▸ **Directions**: Working from the records below, repeat exactly the lines starting at the line that contains "Source code" and ending at the line that contains "<strong>Sunumlar;</strong>", inclusive.

----------------------------------------

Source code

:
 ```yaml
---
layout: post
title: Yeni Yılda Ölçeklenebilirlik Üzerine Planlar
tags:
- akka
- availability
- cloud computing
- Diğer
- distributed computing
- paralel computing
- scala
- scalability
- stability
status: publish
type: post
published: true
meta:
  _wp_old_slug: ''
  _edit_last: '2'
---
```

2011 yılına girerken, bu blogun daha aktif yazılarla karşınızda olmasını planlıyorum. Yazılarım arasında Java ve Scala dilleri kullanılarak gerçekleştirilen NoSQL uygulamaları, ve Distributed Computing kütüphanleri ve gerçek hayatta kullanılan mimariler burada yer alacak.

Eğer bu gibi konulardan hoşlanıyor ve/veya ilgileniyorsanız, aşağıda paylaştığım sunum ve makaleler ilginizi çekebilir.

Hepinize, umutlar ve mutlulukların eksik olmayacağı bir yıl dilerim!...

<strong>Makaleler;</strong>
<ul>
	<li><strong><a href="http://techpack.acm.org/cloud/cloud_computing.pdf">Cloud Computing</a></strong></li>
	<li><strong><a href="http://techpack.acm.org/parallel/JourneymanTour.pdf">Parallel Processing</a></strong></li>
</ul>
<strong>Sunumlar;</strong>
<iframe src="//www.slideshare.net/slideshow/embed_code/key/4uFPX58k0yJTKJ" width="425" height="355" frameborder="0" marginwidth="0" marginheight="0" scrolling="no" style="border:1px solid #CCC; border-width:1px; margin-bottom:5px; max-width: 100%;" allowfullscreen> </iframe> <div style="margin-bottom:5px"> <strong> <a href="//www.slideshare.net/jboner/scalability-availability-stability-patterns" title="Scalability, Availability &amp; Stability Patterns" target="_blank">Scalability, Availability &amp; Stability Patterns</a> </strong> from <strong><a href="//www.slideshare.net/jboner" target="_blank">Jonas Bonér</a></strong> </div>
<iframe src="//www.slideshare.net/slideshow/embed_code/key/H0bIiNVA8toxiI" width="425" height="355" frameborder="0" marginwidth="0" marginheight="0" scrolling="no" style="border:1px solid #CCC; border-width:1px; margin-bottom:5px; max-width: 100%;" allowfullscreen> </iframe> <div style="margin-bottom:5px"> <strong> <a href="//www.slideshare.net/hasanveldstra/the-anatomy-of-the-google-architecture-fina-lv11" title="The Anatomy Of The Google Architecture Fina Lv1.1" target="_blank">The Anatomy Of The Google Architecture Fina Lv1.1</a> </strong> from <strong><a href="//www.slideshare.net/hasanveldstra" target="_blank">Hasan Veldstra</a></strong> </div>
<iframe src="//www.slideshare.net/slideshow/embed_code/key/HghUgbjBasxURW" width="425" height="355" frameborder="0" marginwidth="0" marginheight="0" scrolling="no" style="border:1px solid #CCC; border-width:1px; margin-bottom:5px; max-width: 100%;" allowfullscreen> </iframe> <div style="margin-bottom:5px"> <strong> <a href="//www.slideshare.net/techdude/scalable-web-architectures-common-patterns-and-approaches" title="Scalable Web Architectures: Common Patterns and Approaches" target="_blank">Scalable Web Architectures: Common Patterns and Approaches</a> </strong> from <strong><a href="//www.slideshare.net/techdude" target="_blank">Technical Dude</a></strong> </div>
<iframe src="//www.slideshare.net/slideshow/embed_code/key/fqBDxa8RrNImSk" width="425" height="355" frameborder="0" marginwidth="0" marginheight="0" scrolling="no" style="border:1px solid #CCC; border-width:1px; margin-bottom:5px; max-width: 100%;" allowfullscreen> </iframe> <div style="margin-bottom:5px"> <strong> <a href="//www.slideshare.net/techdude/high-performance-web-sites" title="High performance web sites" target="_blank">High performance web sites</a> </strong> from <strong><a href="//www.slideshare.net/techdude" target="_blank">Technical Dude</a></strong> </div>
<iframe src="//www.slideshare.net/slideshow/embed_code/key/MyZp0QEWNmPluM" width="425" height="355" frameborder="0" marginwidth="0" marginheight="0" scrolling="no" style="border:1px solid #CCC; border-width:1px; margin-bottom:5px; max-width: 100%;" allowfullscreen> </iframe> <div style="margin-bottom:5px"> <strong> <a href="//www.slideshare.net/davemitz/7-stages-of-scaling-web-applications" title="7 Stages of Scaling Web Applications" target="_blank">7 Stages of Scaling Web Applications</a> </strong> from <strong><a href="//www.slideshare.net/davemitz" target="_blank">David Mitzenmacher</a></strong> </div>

----------------------------------------

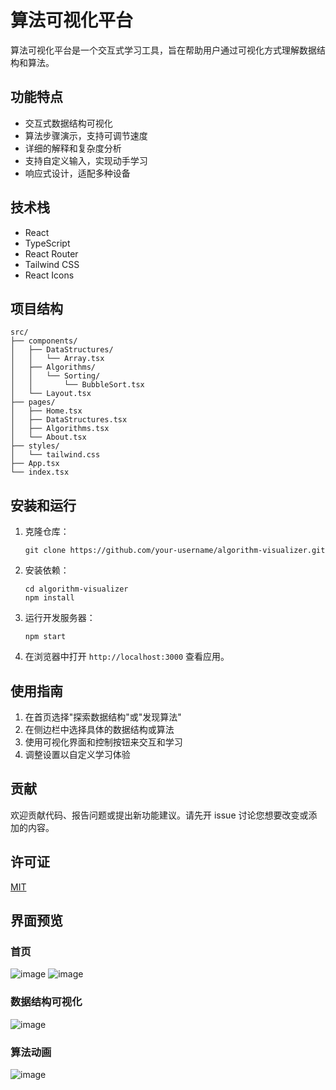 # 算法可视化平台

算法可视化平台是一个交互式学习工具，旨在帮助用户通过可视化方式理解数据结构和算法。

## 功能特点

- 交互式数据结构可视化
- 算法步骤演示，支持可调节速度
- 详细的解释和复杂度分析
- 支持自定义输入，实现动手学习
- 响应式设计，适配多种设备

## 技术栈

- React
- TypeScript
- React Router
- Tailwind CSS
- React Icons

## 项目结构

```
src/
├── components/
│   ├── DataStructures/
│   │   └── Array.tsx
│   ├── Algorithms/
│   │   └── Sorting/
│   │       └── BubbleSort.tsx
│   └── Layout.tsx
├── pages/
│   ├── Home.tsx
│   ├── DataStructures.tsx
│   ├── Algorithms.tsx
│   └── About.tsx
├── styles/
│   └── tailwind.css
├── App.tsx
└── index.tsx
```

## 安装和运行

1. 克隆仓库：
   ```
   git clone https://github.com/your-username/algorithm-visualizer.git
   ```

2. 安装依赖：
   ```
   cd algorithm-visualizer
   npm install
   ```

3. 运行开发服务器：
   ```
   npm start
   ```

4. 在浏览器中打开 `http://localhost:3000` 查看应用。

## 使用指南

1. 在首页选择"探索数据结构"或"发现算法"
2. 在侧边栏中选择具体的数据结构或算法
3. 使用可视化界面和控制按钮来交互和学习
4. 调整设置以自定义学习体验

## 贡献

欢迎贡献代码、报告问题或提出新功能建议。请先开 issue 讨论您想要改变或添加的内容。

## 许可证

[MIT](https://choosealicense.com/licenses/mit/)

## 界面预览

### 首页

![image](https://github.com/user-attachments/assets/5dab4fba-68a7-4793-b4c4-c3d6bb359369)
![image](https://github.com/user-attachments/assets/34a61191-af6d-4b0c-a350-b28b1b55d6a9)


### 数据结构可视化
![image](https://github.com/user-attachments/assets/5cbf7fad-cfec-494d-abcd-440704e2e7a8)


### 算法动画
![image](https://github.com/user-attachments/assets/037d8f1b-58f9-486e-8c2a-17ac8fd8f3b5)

----------------------------------------

▸ **Answer to the problem**:
Source code

:
 ```yaml
---
layout: post
title: Yeni Yılda Ölçeklenebilirlik Üzerine Planlar
tags:
- akka
- availability
- cloud computing
- Diğer
- distributed computing
- paralel computing
- scala
- scalability
- stability
status: publish
type: post
published: true
meta:
  _wp_old_slug: ''
  _edit_last: '2'
---
```

2011 yılına girerken, bu blogun daha aktif yazılarla karşınızda olmasını planlıyorum. Yazılarım arasında Java ve Scala dilleri kullanılarak gerçekleştirilen NoSQL uygulamaları, ve Distributed Computing kütüphanleri ve gerçek hayatta kullanılan mimariler burada yer alacak.

Eğer bu gibi konulardan hoşlanıyor ve/veya ilgileniyorsanız, aşağıda paylaştığım sunum ve makaleler ilginizi çekebilir.

Hepinize, umutlar ve mutlulukların eksik olmayacağı bir yıl dilerim!...

<strong>Makaleler;</strong>
<ul>
	<li><strong><a href="http://techpack.acm.org/cloud/cloud_computing.pdf">Cloud Computing</a></strong></li>
	<li><strong><a href="http://techpack.acm.org/parallel/JourneymanTour.pdf">Parallel Processing</a></strong></li>
</ul>
<strong>Sunumlar;</strong>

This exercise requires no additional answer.